Most patients were women (75%) and privately insured (84%); the median age was 44 and the median BMI was 38. The majority were white (76%), 16% were black, and 4.5% were Hispanic. One-third of patients were prescribed naltrexone-bupropion, 25% were prescribed semaglutide, 26% were prescribed phentermine-topiramate, 14% were given liraglutide, and 0.9% were given orlistat.

The researchers defined 3-month persistence as filling the first prescription and then repeating for 3 months until the patient had a cumulative gap of more than 15 days. Persistence lasts six months up to a 45-day gap and lasts 12 months up to a 90-day cumulative gap.

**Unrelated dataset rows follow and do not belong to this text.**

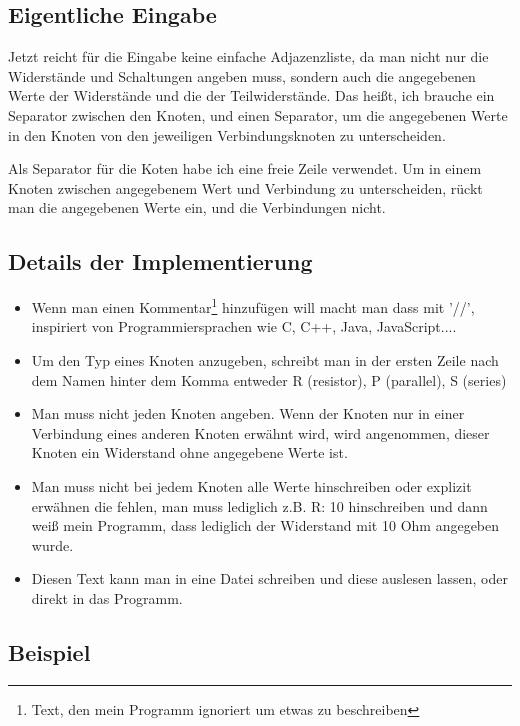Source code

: \documentclass[a4paper,10pt,ngerman]{scrartcl}
\begin{document}
\subsection{Eigentliche Eingabe}

Jetzt reicht für die Eingabe keine einfache Adjazenzliste, da man nicht nur die Widerstände und Schaltungen
angeben muss, sondern auch die angegebenen Werte der Widerstände und die der Teilwiderstände. Das heißt, ich brauche ein Separator zwischen
den Knoten, und einen Separator, um die angegebenen Werte in den Knoten von den jeweiligen Verbindungsknoten zu unterscheiden.

Als Separator für die Koten habe ich eine freie Zeile verwendet. Um in einem Knoten zwischen angegebenem Wert und Verbindung zu unterscheiden, rückt man die angegebenen Werte ein, und die Verbindungen nicht.

\subsection{Details der Implementierung}

\begin{itemize}

\item Wenn man einen Kommentar\footnote{Text, den mein Programm ignoriert um etwas zu beschreiben} hinzufügen will macht man dass mit '//', inspiriert von Programmiersprachen wie C, C++, Java, JavaScript....
\item Um den Typ eines Knoten anzugeben, schreibt man in der ersten Zeile nach dem Namen hinter dem Komma entweder R (resistor), P (parallel), S (series) 
\item Man muss nicht jeden Knoten angeben. Wenn der Knoten nur in einer Verbindung eines anderen Knoten erwähnt wird, wird angenommen, dieser Knoten ein Widerstand ohne angegebene Werte ist.
\item Man muss nicht bei jedem Knoten alle Werte hinschreiben oder explizit erwähnen die fehlen, man muss lediglich z.B. R: 10 hinschreiben und dann weiß mein Programm, dass lediglich der Widerstand mit 10 Ohm angegeben wurde.
\item Diesen Text kann man in eine Datei schreiben und diese auslesen lassen, oder direkt in das Programm.

\end{itemize}

\subsection{Beispiel}
\end{document}
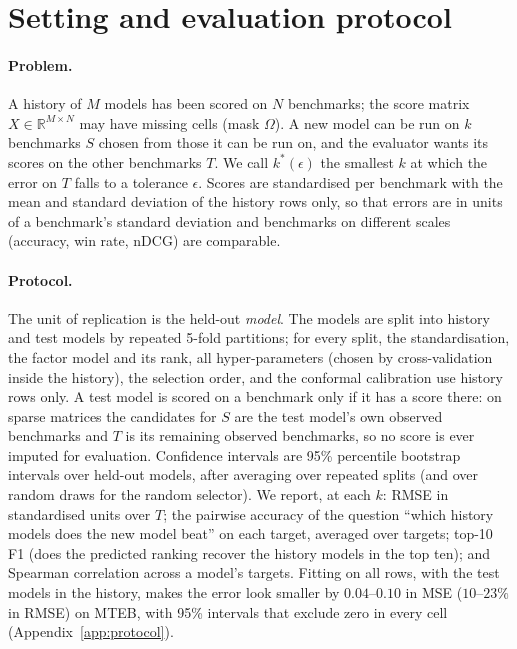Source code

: \section{Setting and evaluation protocol}
\label{sec:setting}
\paragraph{Problem.}
A history of $M$ models has been scored on $N$ benchmarks; the score matrix $X\in\mathbb{R}^{M\times N}$ may have missing cells (mask $\Omega$).
A new model can be run on $k$ benchmarks $S$ chosen from those it can be run on, and the evaluator wants its scores on the other benchmarks $T$.
We call $k^\ast(\epsilon)$ the smallest $k$ at which the error on $T$ falls to a tolerance $\epsilon$.
Scores are standardised per benchmark with the mean and standard deviation of the history rows only, so that errors are in units of a benchmark's standard deviation and benchmarks on different scales (accuracy, win rate, nDCG) are comparable.

\paragraph{Protocol.}
The unit of replication is the held-out \emph{model}.
The models are split into history and test models by repeated 5-fold partitions; for every split, the standardisation, the factor model and its rank, all hyper-parameters (chosen by cross-validation inside the history), the selection order, and the conformal calibration use history rows only.
A test model is scored on a benchmark only if it has a score there: on sparse matrices the candidates for $S$ are the test model's own observed benchmarks and $T$ is its remaining observed benchmarks, so no score is ever imputed for evaluation.
Confidence intervals are 95\% percentile bootstrap intervals over held-out models, after averaging over repeated splits (and over random draws for the random selector).
We report, at each $k$: RMSE in standardised units over $T$; the pairwise accuracy of the question ``which history models does the new model beat'' on each target, averaged over targets; top-10 F1 (does the predicted ranking recover the history models in the top ten); and Spearman correlation across a model's targets.
Fitting on all rows, with the test models in the history, makes the error look smaller by $0.04$--$0.10$ in MSE ($10$--$23\%$ in RMSE) on MTEB, with 95\% intervals that exclude zero in every cell (Appendix~\ref{app:protocol}).

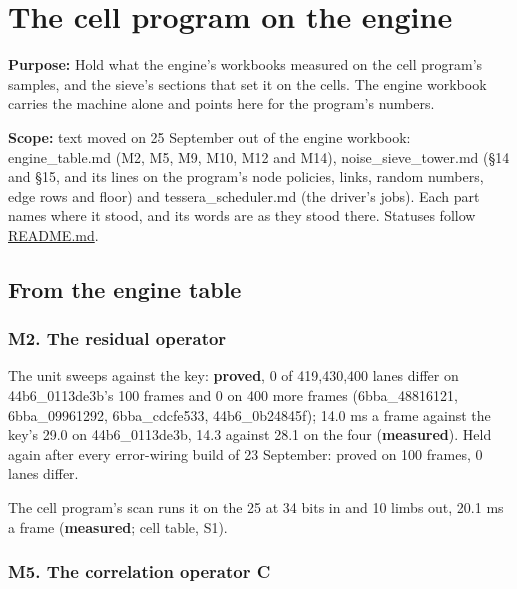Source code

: \chapter{\texorpdfstring{The cell program on the engine}{The cell program on the engine}}
\label{chap:on-the-engine}

\textbf{Purpose:} Hold what the engine's workbooks measured on the cell program's samples, and the sieve's sections that set it on the cells. The engine workbook carries the machine alone and points here for the program's numbers.

\textbf{Scope:} text moved on 25 September out of the engine workbook: engine\_\allowbreak{}table.md (M2, M5, M9, M10, M12 and M14), noise\_\allowbreak{}sieve\_\allowbreak{}tower.md (§14 and §15, and its lines on the program's node policies, links, random numbers, edge rows and floor) and tessera\_\allowbreak{}scheduler.md (the driver's jobs). Each part names where it stood, and its words are as they stood there. Statuses follow \hyperref[chap:readme]{README.md}.

\section{\texorpdfstring{From the engine table}{From the engine table}}

\subsection{\texorpdfstring{M2. The residual operator}{M2. The residual operator}}

The unit sweeps against the key: \textbf{proved}, 0 of 419,430,400 lanes differ on 44b6\_\allowbreak{}0113de3b's 100 frames and 0 on 400 more frames (6bba\_\allowbreak{}48816121, 6bba\_\allowbreak{}09961292, 6bba\_\allowbreak{}cdcfe533, 44b6\_\allowbreak{}0b24845f); 14.0 ms a frame against the key's 29.0 on 44b6\_\allowbreak{}0113de3b, 14.3 against 28.1 on the four (\textbf{measured}). Held again after every error-wiring build of 23 September: proved on 100 frames, 0 lanes differ.

The cell program's scan runs it on the 25 at 34 bits in and 10 limbs out, 20.1 ms a frame (\textbf{measured}; cell table, S1).

\subsection{\texorpdfstring{M5. The correlation operator C}{M5. The correlation operator C}}

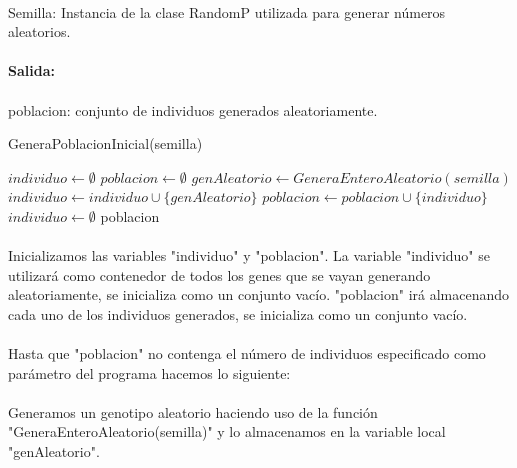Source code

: 	\paragraph{}Semilla: Instancia de la clase RandomP utilizada para generar números aleatorios.
	
	\newpage
	
	\paragraph{Salida:}
	
	\paragraph{}poblacion: conjunto de individuos generados aleatoriamente.
	\begin{algorithm}[H]
		\caption{GeneraPoblacionInicial(semilla)}
		\begin{algorithmic}
			\STATE $individuo \leftarrow \emptyset$
			\STATE $poblacion \leftarrow \emptyset$
					\STATE $genAleatorio \leftarrow GeneraEnteroAleatorio(semilla)$
						\STATE $individuo \leftarrow individuo\cup\{genAleatorio\}$
					\ENDIF
				\ENDWHILE
				\STATE $poblacion \leftarrow poblacion\cup\{individuo\}$
				\STATE $individuo \leftarrow \emptyset$
				\ENDWHILE
			\RETURN poblacion
		\end{algorithmic}
	\end{algorithm}

	\paragraph{}Inicializamos las variables "individuo" y "poblacion". La variable "individuo" se utilizará como contenedor de todos los genes que se vayan generando aleatoriamente, se inicializa como un conjunto vacío. "poblacion" irá almacenando cada uno de los individuos generados, se inicializa como un conjunto vacío.
	
	\paragraph{}Hasta que "poblacion" no contenga el número de individuos especificado como parámetro del programa hacemos lo siguiente:
	
	\paragraph{}Generamos un genotipo aleatorio haciendo uso de la función "GeneraEnteroAleatorio(semilla)" y lo almacenamos en la variable local "genAleatorio".
	
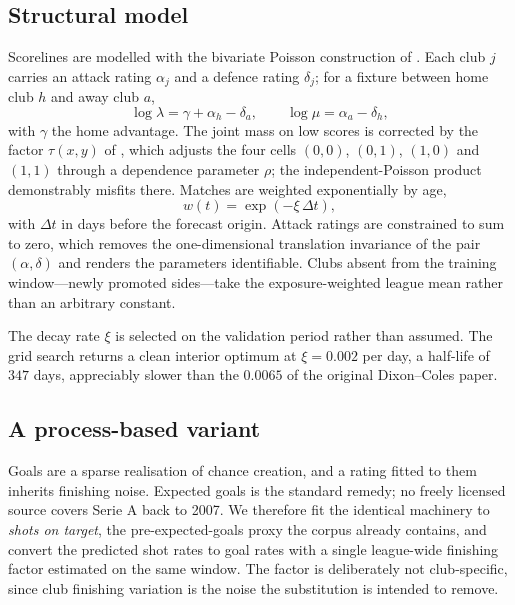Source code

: \documentclass[11pt]{article}
\begin{document}
\subsection{Structural model}

Scorelines are modelled with the bivariate Poisson construction of
\citet{dixoncoles1997}. Each club $j$ carries an attack rating $\alpha_j$ and a
defence rating $\delta_j$; for a fixture between home club $h$ and away club
$a$,
\begin{equation}
\log \lambda = \gamma + \alpha_h - \delta_a, \qquad
\log \mu = \alpha_a - \delta_h ,
\end{equation}
with $\gamma$ the home advantage. The joint mass on low scores is corrected by
the factor $\tau(x,y)$ of \citet{dixoncoles1997}, which adjusts the four cells
$(0,0)$, $(0,1)$, $(1,0)$ and $(1,1)$ through a dependence parameter $\rho$; the
independent-Poisson product demonstrably misfits there. Matches are weighted
exponentially by age,
\begin{equation}
w(t) = \exp\!\left(-\xi \, \Delta t\right),
\end{equation}
with $\Delta t$ in days before the forecast origin. Attack ratings are
constrained to sum to zero, which removes the one-dimensional translation
invariance of the pair $(\alpha, \delta)$ and renders the parameters
identifiable. Clubs absent from the training window---newly promoted
sides---take the exposure-weighted league mean rather than an arbitrary
constant.

The decay rate $\xi$ is selected on the validation period rather than assumed.
The grid search returns a clean interior optimum at $\xi = 0.002$ per day, a
half-life of $347$ days, appreciably slower than the $0.0065$ of the original
Dixon--Coles paper.

\subsection{A process-based variant}

Goals are a sparse realisation of chance creation, and a rating fitted to them
inherits finishing noise. Expected goals is the standard remedy; no freely
licensed source covers Serie A back to 2007. We therefore fit the identical
machinery to \emph{shots on target}, the pre-expected-goals proxy the corpus
already contains, and convert the predicted shot rates to goal rates with a
single league-wide finishing factor estimated on the same window. The factor is
deliberately not club-specific, since club finishing variation is the noise the
substitution is intended to remove.
\end{document}
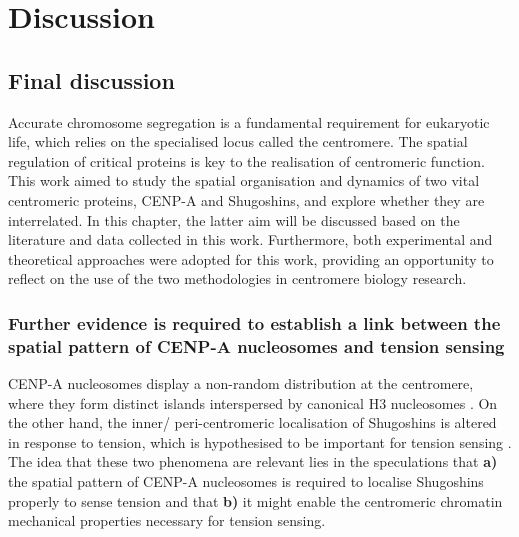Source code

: \chapter{Discussion}

\section{Final discussion}

Accurate chromosome segregation is a fundamental requirement for eukaryotic life, which relies on the specialised locus called the centromere. The spatial regulation of critical proteins is key to the realisation of centromeric function. This work aimed to study the spatial organisation and dynamics of two vital centromeric proteins, CENP-A and Shugoshins, and explore whether they are interrelated. In this chapter, the latter aim will be discussed based on the literature and data collected in this work. Furthermore, both experimental and theoretical approaches were adopted for this work, providing an opportunity to reflect on the use of the two methodologies in centromere biology research. 

\subsection{Further evidence is required to establish a link between the spatial pattern of CENP-A nucleosomes and tension sensing}

CENP-A nucleosomes display a non-random distribution at the centromere, where they form distinct islands interspersed by canonical H3 nucleosomes \citep{Blower2002ConservedHumans, Dunleavy2011H3.3Phase., Kyriacou2018}. On the other hand, the inner/ peri-centromeric localisation of Shugoshins is altered in response to tension, which is hypothesised to be important for tension sensing \citep{Huang2007, Liu2013, Asai2020, Lee2008, Gomez2007, Eshleman2014, Nerusheva2014, Paldi2020ConvergentPericentromeres, Clarke2005, Kawashima2007}. The idea that these two phenomena are relevant lies in the speculations that \textbf{a)} the spatial pattern of CENP-A nucleosomes is required to localise Shugoshins properly to sense tension and that \textbf{b)} it might enable the centromeric chromatin mechanical properties necessary for tension sensing. 

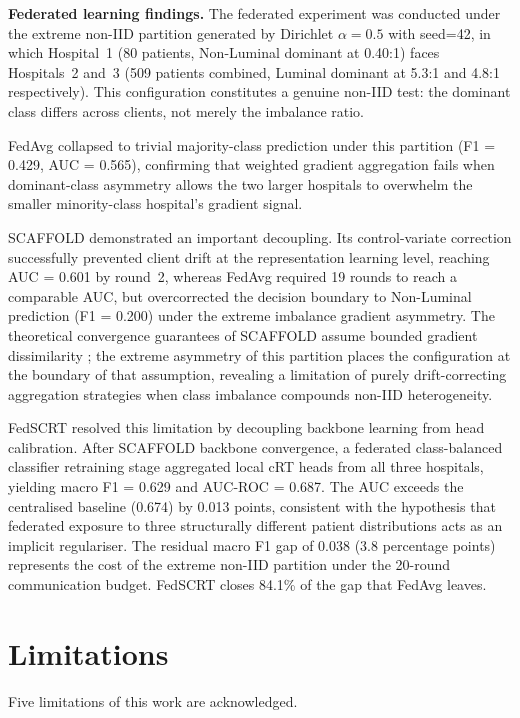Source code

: \textbf{Federated learning findings.}
The federated experiment was conducted under the extreme
non-IID partition generated by Dirichlet $\alpha=0.5$ with
seed=42, in which Hospital~1 (80 patients, Non-Luminal
dominant at 0.40:1) faces Hospitals~2 and~3 (509 patients
combined, Luminal dominant at 5.3:1 and 4.8:1 respectively).
This configuration constitutes a genuine non-IID test:
the dominant class differs across clients, not merely the
imbalance ratio.

FedAvg collapsed to trivial majority-class prediction under
this partition (F1 = 0.429, AUC = 0.565), confirming that
weighted gradient aggregation fails when dominant-class
asymmetry allows the two larger hospitals to overwhelm
the smaller minority-class hospital's gradient signal.

SCAFFOLD demonstrated an important decoupling.
Its control-variate correction successfully prevented
client drift at the representation learning level,
reaching AUC = 0.601 by round~2, whereas FedAvg required
19 rounds to reach a comparable AUC, but overcorrected
the decision boundary to Non-Luminal prediction (F1 = 0.200)
under the extreme imbalance gradient asymmetry.
The theoretical convergence guarantees of SCAFFOLD assume
bounded gradient dissimilarity \cite{karimireddy2020scaffold};
the extreme asymmetry of this partition places the
configuration at the boundary of that assumption, revealing
a limitation of purely drift-correcting aggregation
strategies when class imbalance compounds non-IID
heterogeneity.

FedSCRT resolved this limitation by decoupling backbone
learning from head calibration.
After SCAFFOLD backbone convergence, a federated
class-balanced classifier retraining stage aggregated local
cRT heads from all three hospitals, yielding macro F1 = 0.629
and AUC-ROC = 0.687.
The AUC exceeds the centralised baseline (0.674) by 0.013
points, consistent with the hypothesis that federated
exposure to three structurally different patient
distributions acts as an implicit regulariser.
The residual macro F1 gap of 0.038 (3.8 percentage points)
represents the cost of the extreme non-IID partition under
the 20-round communication budget.
FedSCRT closes 84.1\% of the gap that FedAvg leaves.

\section*{Limitations}

Five limitations of this work are acknowledged.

These findings are limited by the shortage of anti-obesity drugs that occurred during the study period. Gasoyan also acknowledged that the data set cannot capture patient-provider-related factors, such as stopping medication because of insufficient weight loss.


The research was funded by the National Cancer Institute.

Gasoyan and Schmidt did not reveal anything.

Main source


Reference source: Gasoyan H “Association between insurance characteristics and persistence with anti-obesity drugs and GLP-1 RA drugs” Obesity Week 2023.